The Problem
I maintain a proprietary Drupal distribution that was originally built on Drupal 7 but has recently been rebuilt from scratch on Drupal 8 (and will soon be ported to Drupal 9). As part of building the new platform, one of our stakeholders asked for a feature that we didn’t have in the old version – better handling of searches for date values.
In our platform, we have a field called “Asset date”. This field is stored as a
text field – rather than a traditional Drupal date – because we support
variable precision. That is to say, the “Asset date” could be 1995
, 1995-05
,
or 1995-05-04
, depending upon what data is available about the item that’s
being saved to the database. To make things consistent, we enforce that the
value in this field must be in ISO 8601 format. In other words, it must be in
the format YYYY-MM-DD
, YYYY-MM
, or YYYY
– no other date formats are
accepted.
The unfortunate result of this scheme was that the only way someone could locate
records in our system by its date was to search for the exact date as it
appeared in the record (e.g. 1995-05-04
). The stakeholder wanted more
flexibility – he wanted the ability to search for 1995
or "May 1995"
and
have it return results that started with 1995-05
. In the old system, the way
we used to address requests like this was to provide a date range filter on the
search page, but we felt it might be possible to do better this time around.
Ultimately, we knew that what we needed was for the search index to contain all
the different permutations of the date value. So, for a date like 1995-05-04
,
we wanted the index to contain 1995-05
and 1995
as alternate matches. Then,
to handle searches like May 1995
we wanted to have all the variations on date
formats indexed as well. A naive approach to accomplish this would be for our
team to just specify all the different variations in another indexed field –
like descriptions or notes – but that’s a lot of unnecessary labor for a very
specific search use case; not to mention the fact that such a convention is easy
to forget when adding several records.
The Solution
How could we get Search API to do this for us? Enter Search API “processors”. Processors allow you to apply transformations to the way that data is indexed and queried on your site. So, for our use case, we figured we could write one or more processors that alter each date at indexing time to add all the different permutations.
The Processors
In the end, we actually created two processors.

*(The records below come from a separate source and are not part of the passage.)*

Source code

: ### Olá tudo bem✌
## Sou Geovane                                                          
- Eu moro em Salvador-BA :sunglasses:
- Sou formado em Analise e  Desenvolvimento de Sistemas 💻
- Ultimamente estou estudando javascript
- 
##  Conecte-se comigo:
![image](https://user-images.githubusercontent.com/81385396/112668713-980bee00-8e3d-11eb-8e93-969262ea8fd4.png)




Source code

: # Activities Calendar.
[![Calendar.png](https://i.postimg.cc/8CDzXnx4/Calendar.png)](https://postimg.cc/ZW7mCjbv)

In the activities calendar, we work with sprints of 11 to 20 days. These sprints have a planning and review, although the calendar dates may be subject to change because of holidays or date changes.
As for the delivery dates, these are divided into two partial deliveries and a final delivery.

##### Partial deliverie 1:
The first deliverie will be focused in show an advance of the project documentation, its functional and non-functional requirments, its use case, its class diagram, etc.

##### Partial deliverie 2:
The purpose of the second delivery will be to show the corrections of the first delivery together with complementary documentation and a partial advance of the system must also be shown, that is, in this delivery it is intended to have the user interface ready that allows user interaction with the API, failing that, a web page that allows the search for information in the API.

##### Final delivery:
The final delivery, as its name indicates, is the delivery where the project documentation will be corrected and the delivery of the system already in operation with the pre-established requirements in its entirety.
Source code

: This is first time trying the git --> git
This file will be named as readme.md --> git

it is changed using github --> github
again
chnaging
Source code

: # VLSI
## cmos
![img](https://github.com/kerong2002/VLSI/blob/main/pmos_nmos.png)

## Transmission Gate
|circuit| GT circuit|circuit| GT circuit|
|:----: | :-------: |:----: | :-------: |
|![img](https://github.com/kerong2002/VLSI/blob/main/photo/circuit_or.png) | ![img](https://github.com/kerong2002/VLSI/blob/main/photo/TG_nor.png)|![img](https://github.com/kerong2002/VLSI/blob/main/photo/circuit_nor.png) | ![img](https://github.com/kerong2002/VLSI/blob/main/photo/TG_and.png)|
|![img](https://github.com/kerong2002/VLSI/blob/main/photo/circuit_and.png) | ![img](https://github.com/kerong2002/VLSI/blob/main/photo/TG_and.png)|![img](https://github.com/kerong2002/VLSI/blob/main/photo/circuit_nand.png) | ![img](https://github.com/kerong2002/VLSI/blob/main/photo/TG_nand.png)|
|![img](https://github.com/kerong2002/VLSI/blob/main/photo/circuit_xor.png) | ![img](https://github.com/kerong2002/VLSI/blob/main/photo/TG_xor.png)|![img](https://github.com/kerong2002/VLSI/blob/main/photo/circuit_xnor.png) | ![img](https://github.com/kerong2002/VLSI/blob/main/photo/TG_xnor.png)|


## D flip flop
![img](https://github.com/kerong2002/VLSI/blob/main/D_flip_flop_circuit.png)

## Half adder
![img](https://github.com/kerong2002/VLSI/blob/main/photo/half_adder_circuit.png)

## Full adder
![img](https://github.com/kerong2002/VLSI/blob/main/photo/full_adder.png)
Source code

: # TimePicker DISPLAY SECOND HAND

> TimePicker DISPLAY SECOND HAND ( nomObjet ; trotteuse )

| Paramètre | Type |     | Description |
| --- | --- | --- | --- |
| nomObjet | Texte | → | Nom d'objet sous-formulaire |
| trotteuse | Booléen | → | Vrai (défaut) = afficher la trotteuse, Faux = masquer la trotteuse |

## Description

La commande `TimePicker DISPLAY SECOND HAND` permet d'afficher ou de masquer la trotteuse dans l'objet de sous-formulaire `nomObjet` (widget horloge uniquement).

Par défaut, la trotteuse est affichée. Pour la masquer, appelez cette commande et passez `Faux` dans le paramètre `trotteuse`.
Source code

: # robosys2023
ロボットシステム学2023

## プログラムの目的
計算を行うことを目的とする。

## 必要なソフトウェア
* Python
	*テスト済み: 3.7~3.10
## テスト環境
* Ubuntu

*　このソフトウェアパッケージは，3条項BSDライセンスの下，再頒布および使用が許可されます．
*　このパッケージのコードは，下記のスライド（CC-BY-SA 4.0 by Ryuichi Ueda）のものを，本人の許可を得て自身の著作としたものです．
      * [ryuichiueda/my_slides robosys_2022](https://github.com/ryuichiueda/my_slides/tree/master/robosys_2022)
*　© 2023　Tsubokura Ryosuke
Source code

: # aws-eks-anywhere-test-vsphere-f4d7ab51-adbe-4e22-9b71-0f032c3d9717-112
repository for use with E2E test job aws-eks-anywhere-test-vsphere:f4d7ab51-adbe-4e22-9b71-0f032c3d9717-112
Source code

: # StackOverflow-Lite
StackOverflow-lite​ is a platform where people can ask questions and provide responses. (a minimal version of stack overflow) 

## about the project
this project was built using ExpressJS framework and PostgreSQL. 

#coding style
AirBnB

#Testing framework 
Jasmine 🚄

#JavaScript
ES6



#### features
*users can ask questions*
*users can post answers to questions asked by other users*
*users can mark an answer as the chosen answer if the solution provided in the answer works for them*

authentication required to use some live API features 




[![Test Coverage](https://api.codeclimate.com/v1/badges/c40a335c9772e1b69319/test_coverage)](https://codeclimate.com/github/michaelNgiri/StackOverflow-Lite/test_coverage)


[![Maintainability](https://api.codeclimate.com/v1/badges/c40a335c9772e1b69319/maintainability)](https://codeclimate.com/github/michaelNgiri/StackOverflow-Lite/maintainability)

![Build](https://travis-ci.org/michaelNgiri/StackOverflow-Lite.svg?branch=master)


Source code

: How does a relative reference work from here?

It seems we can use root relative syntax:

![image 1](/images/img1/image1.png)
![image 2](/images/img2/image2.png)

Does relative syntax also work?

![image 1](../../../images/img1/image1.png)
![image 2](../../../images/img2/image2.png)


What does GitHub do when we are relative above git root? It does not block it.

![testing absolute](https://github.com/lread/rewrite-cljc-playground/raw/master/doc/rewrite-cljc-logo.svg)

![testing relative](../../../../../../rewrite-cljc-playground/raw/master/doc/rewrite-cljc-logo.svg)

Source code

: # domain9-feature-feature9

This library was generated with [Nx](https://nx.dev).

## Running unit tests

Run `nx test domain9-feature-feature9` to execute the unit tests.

One converts ISO 8601 dates into
their various alternative/synonymous representations according to US and
European standards (e.g. dates like May 1995
, 05/1995
, and 05/04/1995
).
The other converts ISO 8601 dates into their various ISO 8601 permutations
(1995-05-04
becomes 1995-05-04
, 1995-05
, and 1995
).
Below is the code for each processor. Since we leverage Apache Solr provided by
Pantheon, we’re unfortunately limited to Solr v3.6 which means we’re using the
soon-to-be-EOL Search API Solr version 8.x-1.x
. If you are using a newer
version of Search API Solr, your mileage may vary, but hopefully the interface
for processors should still be the same on the Search API side (we wrote these
while using Search API 8.x-1.17
).
Processor #1 - ISO 8601 Date Synonymizer
This processor converts the date format our team enters into the “Asset date” field into their more common, colloquial formats used in the United States and Europe.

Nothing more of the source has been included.